When powdered gloves are removed from their dispenser and pulled on or off a user’s hands, there is a minute puff of powder particles dispersed into the air. The most commonly employed glove powder is cornstarch. Only about 1/8 of a teaspoon of cornstarch is used per pair of gloves but this is enough to make potentially harmful latex proteins airborne, particles that were not completely removed from the gloves’ surface during the manufacturing process. Inhaled, this can be an irritant that develops over time into serious respiratory allergies for both patients and those who wear powdered latex gloves.
There is also evidence that the cornstarch dust picks up bacteria in its flight, subsequently spreading infection. Studies indicate that cornstarch impedes wound healing since it is a foreign body, contributing to infection, scarring and adhesion.

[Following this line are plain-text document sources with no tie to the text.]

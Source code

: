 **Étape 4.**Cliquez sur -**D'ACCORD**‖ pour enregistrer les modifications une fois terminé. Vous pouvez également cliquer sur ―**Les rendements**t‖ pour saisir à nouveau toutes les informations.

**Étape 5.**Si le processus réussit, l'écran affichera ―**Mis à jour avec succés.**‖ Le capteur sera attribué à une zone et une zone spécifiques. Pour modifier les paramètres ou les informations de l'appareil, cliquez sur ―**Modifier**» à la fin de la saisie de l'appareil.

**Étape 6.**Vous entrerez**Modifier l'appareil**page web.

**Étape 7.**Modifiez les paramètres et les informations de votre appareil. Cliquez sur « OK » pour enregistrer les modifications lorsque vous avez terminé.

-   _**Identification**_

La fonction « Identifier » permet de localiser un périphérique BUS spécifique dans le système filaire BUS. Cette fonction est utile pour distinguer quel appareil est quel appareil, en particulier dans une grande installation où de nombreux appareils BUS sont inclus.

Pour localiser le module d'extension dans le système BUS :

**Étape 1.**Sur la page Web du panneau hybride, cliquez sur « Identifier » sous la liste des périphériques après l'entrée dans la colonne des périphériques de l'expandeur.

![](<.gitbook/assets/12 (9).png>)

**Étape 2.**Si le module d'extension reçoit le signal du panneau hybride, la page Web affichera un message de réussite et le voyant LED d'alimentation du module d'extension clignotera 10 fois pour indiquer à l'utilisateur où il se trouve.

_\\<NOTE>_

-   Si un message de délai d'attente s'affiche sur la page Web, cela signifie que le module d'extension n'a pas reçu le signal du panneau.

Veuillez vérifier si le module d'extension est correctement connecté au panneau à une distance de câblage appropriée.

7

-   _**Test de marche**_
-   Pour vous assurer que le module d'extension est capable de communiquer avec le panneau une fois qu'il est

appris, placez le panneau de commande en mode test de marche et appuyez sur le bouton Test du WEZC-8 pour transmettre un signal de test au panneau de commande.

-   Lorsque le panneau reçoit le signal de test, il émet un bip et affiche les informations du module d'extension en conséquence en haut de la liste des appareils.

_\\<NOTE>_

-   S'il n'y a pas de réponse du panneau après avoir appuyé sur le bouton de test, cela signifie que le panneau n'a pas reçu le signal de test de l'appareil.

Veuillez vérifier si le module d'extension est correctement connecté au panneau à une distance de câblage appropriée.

Cornstarch powder is primarily used to facilitate the donning of latex gloves. (GloveNation
gloves use the highest quality of cornstarch that is available: 100% pure, edible, USP Cornstarch, which minimizes the negative effects of the powder.) This powder is also coated on the manufacturing forms that are used for latex dipped products such as gloves because it allows for the product to be easily removed from the hand-shaped dipping form once it is dried.
Today in the U.S., because of awareness of these complications, over 90% of exam gloves and 60% of surgical gloves used in hospitals are powder free. Powder-free gloves are manufactured using a chlorination process that makes for a less tacky glove surface to expedite donning. Chlorination processing requires more extensive washing during manufacturing and consequently tends to produce a glove with significantly fewer free latex proteins and other residual chemicals, which is helpful in reducing allergic reactions.
Because the manufacturing process is more complex for powder free latex gloves, the additional cost is reflected in their sale price. In the long run, however, the health advantages of powder free gloves are inarguable.